> BRIEF:
Your task is to copy each line of the listing that contains the word "tree".
○ ○ ○ ○ ○ ○ ○
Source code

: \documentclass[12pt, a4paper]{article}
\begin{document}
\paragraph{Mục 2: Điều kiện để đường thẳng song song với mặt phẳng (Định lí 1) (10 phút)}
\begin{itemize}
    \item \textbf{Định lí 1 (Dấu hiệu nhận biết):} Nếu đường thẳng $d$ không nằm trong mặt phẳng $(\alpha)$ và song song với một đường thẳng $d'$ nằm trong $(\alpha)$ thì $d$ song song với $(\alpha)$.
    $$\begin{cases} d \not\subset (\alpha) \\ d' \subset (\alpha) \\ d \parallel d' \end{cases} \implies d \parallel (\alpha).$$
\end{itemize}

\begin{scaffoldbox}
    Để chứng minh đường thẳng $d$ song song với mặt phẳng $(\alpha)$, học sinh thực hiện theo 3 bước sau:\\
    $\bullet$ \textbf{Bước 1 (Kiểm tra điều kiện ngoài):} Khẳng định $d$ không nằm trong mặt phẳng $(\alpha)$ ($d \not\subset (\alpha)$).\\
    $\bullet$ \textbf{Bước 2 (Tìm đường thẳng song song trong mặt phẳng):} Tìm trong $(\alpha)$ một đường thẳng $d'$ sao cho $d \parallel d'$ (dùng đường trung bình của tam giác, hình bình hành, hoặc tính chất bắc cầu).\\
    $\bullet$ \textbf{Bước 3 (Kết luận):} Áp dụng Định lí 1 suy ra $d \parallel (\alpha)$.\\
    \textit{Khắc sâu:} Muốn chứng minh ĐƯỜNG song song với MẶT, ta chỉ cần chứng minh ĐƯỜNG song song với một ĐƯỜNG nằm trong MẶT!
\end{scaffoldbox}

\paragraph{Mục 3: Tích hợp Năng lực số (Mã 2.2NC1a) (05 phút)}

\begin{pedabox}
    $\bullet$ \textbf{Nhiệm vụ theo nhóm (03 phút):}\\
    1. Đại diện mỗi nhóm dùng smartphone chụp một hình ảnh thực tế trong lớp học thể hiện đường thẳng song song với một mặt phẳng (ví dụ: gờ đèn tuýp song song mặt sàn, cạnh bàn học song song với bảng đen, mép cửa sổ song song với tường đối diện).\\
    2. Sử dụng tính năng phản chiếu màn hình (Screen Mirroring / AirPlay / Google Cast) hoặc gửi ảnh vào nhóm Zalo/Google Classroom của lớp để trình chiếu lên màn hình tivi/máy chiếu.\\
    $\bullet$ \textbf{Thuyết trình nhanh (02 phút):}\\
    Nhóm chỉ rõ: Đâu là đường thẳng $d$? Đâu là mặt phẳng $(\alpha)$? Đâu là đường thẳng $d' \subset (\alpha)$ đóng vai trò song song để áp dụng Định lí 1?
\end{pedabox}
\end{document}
○ ○ ○ ○ ○ ○ ○
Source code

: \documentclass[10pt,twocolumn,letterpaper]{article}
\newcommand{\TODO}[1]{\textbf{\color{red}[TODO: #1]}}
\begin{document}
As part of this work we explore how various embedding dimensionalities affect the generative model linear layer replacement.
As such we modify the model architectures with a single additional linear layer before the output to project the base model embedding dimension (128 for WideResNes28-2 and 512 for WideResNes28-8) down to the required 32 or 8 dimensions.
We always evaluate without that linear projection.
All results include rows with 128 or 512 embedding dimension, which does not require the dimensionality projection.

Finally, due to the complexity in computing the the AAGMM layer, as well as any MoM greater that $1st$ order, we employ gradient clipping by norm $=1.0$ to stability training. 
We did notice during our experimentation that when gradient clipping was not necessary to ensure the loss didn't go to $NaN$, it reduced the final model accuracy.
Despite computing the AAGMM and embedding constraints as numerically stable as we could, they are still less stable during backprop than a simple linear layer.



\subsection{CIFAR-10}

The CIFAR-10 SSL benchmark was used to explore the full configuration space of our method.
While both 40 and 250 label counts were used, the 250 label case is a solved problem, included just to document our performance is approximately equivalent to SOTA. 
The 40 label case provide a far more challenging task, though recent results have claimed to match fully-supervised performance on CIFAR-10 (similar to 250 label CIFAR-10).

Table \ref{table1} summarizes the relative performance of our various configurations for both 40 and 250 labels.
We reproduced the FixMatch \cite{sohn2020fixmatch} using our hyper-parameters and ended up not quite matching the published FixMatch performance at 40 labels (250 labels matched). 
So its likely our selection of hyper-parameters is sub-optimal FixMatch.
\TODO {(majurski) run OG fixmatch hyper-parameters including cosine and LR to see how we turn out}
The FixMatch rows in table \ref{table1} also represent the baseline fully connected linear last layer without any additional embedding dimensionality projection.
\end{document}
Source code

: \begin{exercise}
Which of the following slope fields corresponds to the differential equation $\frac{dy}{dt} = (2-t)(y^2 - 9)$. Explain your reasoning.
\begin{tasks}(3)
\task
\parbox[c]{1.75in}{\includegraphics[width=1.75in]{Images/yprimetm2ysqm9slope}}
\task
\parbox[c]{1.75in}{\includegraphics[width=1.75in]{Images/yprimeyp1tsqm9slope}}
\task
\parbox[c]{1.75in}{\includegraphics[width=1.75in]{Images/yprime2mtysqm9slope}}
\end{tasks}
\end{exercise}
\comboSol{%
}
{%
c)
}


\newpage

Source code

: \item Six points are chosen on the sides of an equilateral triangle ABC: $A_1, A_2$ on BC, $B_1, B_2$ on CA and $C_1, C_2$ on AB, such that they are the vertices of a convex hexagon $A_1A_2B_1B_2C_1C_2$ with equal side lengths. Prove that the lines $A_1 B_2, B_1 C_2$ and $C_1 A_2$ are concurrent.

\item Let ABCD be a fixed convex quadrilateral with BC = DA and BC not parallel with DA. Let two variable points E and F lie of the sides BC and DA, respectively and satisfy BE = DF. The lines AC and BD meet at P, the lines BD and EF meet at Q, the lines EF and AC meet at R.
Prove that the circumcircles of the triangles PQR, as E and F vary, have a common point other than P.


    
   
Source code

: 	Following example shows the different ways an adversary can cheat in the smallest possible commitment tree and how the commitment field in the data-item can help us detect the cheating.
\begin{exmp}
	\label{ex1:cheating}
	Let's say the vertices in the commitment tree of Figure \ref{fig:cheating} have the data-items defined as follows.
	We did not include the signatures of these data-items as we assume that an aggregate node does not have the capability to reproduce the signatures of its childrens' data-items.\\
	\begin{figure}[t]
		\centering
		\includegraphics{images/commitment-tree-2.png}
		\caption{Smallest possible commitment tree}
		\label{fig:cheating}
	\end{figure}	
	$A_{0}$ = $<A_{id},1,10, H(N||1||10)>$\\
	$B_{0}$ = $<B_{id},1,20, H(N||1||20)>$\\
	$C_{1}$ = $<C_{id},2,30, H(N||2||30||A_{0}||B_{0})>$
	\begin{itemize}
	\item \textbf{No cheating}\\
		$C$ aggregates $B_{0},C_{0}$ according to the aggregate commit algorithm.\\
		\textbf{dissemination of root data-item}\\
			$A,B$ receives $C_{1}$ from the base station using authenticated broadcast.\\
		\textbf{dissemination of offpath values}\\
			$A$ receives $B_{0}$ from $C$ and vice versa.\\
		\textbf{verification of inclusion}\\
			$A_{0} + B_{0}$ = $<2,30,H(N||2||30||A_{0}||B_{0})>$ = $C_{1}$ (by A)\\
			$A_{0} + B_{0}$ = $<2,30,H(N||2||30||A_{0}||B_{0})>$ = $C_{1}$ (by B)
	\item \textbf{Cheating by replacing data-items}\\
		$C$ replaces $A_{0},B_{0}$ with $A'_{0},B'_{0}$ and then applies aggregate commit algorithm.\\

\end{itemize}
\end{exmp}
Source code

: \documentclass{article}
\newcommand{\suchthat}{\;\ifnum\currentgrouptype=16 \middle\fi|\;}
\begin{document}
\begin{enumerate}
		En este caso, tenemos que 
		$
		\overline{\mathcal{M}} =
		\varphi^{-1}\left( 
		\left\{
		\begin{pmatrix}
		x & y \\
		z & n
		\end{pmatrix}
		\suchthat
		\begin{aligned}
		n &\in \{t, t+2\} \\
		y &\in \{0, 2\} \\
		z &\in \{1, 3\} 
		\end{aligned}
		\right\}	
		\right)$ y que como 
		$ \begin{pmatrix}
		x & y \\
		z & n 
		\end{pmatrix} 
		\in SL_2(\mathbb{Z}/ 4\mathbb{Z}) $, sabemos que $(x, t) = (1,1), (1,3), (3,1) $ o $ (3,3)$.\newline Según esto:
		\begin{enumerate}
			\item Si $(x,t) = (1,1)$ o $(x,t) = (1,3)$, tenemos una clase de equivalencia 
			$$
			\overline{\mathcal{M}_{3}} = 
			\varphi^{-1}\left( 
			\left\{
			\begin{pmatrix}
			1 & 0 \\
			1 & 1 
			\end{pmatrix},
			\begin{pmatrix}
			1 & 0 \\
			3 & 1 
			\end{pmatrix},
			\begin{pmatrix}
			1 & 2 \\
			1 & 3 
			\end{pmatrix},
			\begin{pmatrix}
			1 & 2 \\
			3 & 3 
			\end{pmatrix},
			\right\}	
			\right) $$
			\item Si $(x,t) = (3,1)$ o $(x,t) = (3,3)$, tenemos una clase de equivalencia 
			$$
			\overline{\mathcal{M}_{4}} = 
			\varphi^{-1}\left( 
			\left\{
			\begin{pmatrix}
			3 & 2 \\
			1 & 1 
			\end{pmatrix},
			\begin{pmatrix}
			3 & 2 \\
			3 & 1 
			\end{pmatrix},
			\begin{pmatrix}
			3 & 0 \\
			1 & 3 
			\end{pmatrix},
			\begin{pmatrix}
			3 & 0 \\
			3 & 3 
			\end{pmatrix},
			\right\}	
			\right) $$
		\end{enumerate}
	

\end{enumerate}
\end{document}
○ ○ ○ ○ ○ ○ ○
> PROBLEM SOLUTION:
: 	Following example shows the different ways an adversary can cheat in the smallest possible commitment tree and how the commitment field in the data-item can help us detect the cheating.
	Let's say the vertices in the commitment tree of Figure \ref{fig:cheating} have the data-items defined as follows.
		\includegraphics{images/commitment-tree-2.png}
		\caption{Smallest possible commitment tree}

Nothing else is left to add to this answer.